◆ INFORMATION GIVEN:
= Beginning of Section =

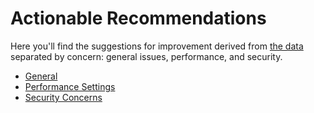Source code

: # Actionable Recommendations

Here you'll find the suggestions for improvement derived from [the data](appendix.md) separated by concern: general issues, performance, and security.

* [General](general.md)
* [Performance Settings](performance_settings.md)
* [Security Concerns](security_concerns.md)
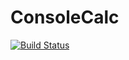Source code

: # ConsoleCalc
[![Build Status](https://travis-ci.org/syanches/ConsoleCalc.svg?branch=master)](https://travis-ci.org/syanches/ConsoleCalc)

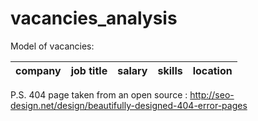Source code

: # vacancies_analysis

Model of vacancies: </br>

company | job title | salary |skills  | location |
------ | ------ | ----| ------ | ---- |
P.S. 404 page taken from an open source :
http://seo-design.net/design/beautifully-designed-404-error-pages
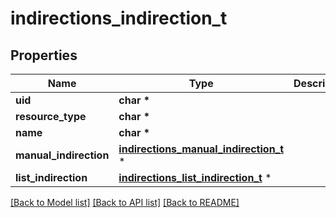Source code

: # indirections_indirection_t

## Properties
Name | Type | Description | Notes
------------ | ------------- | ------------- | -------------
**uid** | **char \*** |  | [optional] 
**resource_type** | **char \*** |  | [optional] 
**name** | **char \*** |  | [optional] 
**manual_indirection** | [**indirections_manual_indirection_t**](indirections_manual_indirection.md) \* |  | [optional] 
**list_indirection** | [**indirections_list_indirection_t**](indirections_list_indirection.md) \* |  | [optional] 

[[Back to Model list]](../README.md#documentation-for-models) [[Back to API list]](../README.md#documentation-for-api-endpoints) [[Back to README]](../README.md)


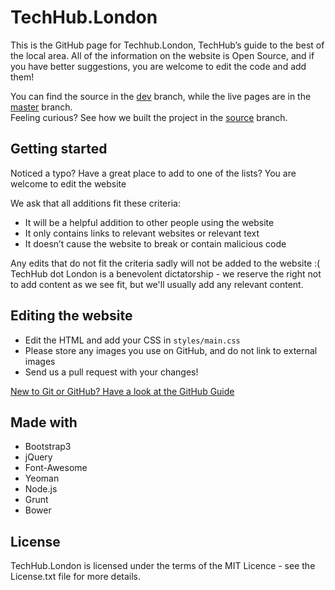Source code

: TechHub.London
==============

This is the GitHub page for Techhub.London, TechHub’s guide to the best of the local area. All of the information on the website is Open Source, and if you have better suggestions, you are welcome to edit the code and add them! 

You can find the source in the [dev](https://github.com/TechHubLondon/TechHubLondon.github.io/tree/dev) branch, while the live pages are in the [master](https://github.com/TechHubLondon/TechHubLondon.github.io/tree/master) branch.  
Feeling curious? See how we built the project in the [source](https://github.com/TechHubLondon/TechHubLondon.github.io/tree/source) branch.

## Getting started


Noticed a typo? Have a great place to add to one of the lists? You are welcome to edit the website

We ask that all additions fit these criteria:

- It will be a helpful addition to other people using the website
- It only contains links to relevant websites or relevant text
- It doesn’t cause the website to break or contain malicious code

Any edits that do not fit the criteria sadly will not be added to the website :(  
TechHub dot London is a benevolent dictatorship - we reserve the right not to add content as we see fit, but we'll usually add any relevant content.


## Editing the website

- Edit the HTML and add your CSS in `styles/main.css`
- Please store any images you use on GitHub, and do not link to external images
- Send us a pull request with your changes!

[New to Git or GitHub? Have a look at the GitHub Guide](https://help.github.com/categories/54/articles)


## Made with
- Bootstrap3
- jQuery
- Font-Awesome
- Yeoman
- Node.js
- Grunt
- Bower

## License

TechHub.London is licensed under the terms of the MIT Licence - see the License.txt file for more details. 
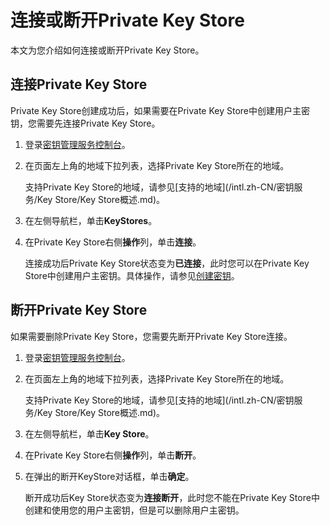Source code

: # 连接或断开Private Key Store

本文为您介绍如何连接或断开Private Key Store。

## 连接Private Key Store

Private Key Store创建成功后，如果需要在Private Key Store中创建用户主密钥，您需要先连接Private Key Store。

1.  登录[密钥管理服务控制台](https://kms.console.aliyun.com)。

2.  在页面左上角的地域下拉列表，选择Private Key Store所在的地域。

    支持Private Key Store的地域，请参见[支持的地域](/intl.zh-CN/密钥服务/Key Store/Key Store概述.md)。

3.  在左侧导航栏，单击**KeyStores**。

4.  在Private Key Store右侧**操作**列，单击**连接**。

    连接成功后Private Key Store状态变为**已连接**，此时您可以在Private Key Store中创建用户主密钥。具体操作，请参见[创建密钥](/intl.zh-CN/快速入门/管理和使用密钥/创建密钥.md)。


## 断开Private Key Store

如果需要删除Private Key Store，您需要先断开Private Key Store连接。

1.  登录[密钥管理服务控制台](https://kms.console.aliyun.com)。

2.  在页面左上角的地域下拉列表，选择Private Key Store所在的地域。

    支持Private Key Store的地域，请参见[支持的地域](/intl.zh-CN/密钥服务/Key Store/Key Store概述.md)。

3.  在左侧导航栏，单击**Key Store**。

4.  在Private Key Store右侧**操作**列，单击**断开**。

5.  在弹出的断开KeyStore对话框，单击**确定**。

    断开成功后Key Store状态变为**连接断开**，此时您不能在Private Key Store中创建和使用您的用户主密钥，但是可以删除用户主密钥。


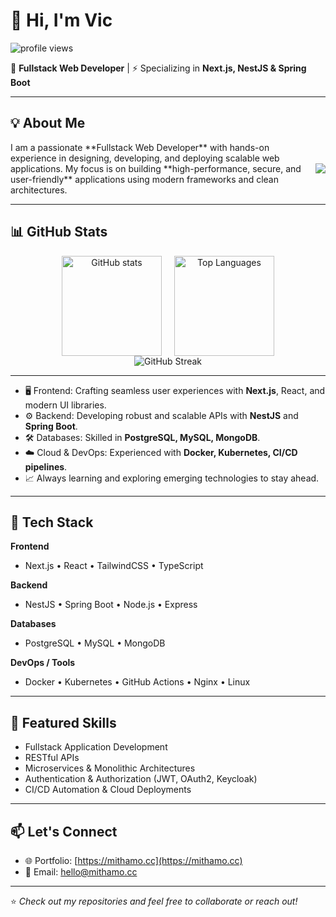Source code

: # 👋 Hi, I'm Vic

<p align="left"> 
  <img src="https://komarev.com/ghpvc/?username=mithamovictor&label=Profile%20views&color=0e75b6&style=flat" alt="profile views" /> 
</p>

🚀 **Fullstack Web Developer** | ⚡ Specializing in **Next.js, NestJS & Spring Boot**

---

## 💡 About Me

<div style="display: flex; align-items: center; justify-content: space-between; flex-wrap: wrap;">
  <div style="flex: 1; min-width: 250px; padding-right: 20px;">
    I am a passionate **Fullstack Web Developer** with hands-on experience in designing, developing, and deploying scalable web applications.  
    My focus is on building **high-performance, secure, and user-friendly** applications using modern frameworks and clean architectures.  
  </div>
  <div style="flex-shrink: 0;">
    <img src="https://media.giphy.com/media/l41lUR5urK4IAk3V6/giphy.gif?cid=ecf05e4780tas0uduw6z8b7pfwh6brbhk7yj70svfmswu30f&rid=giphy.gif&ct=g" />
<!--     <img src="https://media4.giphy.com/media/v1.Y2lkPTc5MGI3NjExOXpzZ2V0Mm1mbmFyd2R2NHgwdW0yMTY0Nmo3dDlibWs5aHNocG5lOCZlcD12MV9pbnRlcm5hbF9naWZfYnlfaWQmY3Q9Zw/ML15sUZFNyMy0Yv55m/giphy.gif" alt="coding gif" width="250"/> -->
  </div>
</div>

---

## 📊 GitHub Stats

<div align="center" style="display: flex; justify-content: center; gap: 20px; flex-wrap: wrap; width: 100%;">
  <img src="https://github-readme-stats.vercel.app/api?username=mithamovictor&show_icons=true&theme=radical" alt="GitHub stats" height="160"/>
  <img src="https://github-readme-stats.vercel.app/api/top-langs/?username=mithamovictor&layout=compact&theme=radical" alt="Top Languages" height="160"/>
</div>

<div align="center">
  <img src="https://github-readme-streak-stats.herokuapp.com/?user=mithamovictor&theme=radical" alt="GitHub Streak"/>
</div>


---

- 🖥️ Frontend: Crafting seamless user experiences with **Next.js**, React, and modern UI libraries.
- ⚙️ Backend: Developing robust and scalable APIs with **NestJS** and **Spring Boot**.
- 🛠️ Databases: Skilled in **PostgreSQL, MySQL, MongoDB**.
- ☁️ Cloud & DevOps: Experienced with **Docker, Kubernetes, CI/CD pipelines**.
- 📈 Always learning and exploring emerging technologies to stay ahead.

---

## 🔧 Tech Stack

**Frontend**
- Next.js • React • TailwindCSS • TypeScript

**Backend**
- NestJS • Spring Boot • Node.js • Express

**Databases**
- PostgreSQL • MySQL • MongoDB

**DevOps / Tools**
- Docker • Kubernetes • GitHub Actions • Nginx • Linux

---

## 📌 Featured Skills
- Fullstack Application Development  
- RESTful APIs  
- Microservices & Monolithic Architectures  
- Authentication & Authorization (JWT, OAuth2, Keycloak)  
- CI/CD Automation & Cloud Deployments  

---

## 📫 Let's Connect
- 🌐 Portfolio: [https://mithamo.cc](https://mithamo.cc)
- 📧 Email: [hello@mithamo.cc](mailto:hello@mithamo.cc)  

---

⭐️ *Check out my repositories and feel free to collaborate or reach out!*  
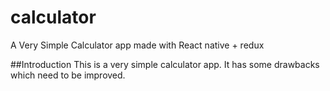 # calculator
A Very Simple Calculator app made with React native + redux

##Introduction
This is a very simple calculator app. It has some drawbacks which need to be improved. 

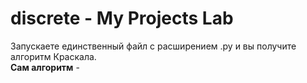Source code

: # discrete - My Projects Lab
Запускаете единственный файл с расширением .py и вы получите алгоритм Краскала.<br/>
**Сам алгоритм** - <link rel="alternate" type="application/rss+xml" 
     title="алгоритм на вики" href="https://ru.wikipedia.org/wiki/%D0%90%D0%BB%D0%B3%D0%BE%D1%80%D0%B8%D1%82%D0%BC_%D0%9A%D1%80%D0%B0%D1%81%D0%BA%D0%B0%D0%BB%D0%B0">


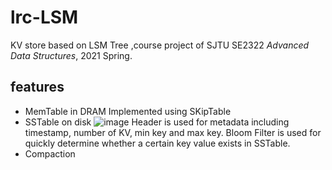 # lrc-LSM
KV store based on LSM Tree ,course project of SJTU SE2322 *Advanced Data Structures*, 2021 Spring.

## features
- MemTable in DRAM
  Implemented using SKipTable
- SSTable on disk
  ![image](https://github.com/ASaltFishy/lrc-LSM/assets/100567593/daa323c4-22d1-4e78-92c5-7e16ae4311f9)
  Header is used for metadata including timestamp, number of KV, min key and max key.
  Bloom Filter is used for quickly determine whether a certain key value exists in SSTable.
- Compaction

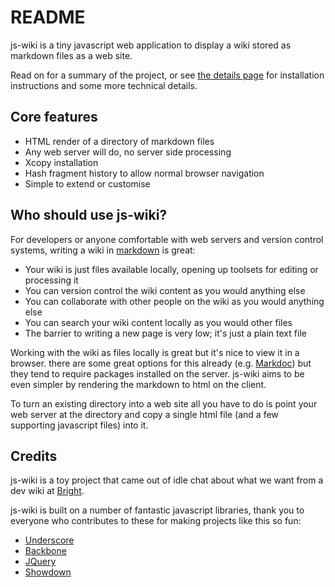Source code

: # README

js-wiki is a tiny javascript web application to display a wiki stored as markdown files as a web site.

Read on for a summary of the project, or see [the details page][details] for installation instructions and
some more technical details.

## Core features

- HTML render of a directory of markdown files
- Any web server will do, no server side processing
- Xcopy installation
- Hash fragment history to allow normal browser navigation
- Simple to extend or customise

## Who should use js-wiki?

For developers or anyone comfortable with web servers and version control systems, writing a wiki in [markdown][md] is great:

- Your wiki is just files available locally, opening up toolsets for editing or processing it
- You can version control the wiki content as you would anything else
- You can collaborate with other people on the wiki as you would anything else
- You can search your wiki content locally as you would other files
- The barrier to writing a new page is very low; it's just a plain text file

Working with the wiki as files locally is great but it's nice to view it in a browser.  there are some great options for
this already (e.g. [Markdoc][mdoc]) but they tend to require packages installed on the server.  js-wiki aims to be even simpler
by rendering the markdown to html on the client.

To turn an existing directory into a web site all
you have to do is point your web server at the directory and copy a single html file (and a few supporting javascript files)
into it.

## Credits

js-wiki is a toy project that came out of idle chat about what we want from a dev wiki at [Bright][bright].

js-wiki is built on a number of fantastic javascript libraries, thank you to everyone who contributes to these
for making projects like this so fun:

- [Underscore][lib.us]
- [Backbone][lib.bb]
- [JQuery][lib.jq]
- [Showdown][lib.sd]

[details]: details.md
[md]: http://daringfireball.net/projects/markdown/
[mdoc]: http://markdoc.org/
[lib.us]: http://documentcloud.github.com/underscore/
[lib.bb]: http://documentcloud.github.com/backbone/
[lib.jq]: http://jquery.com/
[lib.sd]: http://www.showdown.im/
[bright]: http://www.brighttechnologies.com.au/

= End of Section =

◆ ACTION ITEM: In the entries above, find the line that contains "A Very Simple Calculator app made" and the line that contains "алгоритм** - <link". Reproduce exactly those two lines and every line between them, but not the pictures.

◆ YOUR RESPONSE:
A Very Simple Calculator app made with React native + redux

##Introduction
This is a very simple calculator app. It has some drawbacks which need to be improved. 

Source code

: # discrete - My Projects Lab
Запускаете единственный файл с расширением .py и вы получите алгоритм Краскала.<br/>
**Сам алгоритм** - <link rel="alternate" type="application/rss+xml" 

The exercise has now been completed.